Tessiner Justizaffäre: Franco Verda verhaftet
Der Tessiner Richter Franco Verda sitzt in Haft. Sonderstaatsanwalt Luciano Giudici ordnete die Verhaftung am Freitag (04.08.) nach einer weiteren Einvernahme an. Verda muss sich auch wegen passiver Bestechung und Begünstigung vor Gericht verantworten.

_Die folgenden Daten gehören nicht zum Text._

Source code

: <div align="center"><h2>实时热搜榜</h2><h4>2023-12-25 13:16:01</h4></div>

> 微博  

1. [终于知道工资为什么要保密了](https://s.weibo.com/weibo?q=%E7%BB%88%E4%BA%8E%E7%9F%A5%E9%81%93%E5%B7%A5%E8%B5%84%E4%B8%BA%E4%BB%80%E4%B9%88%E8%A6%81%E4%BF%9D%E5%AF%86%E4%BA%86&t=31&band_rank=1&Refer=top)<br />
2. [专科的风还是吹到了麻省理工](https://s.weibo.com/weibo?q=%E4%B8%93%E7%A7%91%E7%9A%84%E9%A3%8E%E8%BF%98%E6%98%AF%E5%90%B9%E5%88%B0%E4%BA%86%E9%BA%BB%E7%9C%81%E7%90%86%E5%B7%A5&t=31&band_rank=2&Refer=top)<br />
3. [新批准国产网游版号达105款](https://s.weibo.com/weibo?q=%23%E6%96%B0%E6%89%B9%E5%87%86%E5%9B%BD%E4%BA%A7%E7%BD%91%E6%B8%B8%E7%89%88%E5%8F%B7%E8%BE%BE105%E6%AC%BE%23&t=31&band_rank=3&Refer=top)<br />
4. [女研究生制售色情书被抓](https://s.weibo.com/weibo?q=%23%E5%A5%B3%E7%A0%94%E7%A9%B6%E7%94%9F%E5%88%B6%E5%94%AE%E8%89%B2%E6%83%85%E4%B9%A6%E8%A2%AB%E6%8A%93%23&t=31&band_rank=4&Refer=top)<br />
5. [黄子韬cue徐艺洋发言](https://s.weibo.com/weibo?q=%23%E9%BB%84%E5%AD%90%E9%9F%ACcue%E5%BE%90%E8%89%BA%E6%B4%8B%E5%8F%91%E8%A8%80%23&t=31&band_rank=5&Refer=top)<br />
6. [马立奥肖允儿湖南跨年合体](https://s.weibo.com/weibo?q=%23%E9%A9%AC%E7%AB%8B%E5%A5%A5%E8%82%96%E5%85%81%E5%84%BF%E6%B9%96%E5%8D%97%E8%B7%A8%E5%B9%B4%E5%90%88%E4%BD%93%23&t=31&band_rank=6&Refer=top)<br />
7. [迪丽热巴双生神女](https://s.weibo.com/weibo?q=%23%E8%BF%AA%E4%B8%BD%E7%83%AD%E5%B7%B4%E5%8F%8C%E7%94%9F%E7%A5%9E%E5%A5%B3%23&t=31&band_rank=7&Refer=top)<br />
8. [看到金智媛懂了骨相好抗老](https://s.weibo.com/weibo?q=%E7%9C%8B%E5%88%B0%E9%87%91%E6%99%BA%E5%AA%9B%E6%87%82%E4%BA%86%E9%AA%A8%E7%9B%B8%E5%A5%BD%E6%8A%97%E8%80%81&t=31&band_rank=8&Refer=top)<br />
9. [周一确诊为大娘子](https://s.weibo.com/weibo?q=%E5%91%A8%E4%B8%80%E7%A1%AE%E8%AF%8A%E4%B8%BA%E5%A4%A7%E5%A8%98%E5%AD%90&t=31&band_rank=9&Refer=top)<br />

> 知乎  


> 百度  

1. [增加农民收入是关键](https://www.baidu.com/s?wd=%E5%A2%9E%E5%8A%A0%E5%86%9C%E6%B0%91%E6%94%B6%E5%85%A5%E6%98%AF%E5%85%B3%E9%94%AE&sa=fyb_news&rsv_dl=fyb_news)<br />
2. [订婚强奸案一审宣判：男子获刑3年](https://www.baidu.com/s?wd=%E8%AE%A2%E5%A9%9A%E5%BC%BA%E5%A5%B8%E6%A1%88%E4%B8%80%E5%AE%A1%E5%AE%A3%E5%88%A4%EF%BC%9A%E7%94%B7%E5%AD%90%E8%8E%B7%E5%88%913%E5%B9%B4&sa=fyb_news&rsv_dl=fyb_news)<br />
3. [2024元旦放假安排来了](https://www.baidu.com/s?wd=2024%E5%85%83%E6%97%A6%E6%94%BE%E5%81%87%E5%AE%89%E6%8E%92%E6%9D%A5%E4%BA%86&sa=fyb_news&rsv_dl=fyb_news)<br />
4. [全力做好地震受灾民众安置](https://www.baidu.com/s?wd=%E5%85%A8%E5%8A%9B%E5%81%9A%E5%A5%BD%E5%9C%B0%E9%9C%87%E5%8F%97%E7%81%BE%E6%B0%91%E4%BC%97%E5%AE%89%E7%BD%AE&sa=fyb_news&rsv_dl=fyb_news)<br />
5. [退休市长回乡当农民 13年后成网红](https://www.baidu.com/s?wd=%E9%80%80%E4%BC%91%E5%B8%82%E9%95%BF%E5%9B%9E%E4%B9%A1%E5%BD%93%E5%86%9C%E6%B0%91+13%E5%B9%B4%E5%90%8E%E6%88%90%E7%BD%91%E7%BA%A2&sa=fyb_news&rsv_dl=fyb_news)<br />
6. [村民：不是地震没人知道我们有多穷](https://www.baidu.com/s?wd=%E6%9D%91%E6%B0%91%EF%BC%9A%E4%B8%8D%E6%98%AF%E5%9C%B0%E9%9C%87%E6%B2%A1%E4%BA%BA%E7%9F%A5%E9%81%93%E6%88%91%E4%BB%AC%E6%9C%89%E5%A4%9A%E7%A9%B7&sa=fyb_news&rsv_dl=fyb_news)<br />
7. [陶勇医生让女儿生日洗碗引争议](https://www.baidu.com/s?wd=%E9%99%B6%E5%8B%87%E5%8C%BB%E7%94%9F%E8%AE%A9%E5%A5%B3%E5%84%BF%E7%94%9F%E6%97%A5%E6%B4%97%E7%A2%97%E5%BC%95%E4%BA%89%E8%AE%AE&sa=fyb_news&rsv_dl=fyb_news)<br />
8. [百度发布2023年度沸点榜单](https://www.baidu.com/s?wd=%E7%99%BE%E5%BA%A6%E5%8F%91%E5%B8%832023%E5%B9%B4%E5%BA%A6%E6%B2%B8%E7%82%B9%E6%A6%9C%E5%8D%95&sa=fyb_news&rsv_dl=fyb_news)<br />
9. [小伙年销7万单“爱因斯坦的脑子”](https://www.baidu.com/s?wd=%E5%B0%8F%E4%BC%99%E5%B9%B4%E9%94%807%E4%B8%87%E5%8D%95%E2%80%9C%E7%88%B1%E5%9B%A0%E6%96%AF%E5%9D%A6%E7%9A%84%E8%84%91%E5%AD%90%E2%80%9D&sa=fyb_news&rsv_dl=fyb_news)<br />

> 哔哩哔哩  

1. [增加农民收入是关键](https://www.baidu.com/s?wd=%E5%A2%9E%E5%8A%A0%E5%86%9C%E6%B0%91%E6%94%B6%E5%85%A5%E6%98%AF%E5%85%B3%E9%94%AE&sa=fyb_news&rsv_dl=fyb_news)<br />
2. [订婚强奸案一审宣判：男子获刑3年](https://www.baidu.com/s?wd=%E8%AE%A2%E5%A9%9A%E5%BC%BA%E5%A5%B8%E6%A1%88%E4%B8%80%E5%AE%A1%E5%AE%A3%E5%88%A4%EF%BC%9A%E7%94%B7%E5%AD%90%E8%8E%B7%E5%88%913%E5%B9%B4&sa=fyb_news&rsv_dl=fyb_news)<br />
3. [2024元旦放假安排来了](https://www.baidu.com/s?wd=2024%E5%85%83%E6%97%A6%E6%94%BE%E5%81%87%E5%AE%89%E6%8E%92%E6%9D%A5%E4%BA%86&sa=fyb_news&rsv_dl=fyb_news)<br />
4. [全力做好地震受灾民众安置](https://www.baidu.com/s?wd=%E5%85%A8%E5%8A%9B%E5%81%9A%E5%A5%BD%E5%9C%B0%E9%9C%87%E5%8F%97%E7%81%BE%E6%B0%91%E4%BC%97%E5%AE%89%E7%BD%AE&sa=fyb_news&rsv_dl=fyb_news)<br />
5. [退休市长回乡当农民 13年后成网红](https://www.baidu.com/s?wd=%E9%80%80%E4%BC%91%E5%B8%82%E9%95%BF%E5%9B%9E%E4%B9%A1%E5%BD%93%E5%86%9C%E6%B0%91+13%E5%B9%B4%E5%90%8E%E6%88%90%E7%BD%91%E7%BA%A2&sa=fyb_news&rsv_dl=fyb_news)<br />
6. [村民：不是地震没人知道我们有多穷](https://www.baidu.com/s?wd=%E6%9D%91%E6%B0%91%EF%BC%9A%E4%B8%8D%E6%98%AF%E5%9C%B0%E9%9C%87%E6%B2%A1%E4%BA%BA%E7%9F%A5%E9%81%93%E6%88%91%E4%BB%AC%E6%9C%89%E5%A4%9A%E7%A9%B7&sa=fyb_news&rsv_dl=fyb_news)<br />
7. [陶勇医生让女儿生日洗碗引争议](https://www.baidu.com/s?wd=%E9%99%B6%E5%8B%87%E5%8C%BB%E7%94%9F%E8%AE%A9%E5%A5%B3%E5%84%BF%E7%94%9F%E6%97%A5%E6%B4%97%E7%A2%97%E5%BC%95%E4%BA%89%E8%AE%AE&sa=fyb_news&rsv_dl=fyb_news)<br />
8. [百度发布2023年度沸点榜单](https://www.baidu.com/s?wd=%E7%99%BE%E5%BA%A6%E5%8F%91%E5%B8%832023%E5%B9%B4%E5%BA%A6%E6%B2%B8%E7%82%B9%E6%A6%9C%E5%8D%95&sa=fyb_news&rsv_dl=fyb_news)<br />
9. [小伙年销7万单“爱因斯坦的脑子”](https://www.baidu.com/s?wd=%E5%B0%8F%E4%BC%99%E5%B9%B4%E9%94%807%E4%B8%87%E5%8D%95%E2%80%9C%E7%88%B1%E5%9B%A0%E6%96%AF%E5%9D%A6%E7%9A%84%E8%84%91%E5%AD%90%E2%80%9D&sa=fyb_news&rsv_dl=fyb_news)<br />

Bereits der wiederholten Amtsgeheimnisverletzung beschuldigt, wird sich Franco Verda nun auch wegen passiver Bestechung und Begünstigung verantworten müssen, erklärte Giudici am Samstag (05.08.).
Der zuständige Untersuchungsrichter bestätigte die Verhaftung. Mit den nun vorliegenden Anklagepunkten drohen Verda bis zu fünf Jahre Freiheitsentzug.
Im Spital
In Haft genommen wurde Verda am Freitagabend nach einer mehr als zehnstündigen Einvernahme, wie das Fernsehen der italienischsprachigen Schweiz (TSI) am Samstag berichtete. TSI hatte vor dem Untersuchungsgefängnis Toricella Posten bezogen, während Verda vom Sonderstaatsanwalt befragt wurde.
Laut dem Fernsehen wurde Verda, da offenbar krank, nicht in eine Zelle, sondern in ein Spital in Lugano verbracht. Diese Information wurde am Sonntag (06.08.) von Verdas Anwalt Mario Molo bestätigt. Molo fügte an, sein Mandant sei schwer krank. Sonstige Auskünfte gab er nicht.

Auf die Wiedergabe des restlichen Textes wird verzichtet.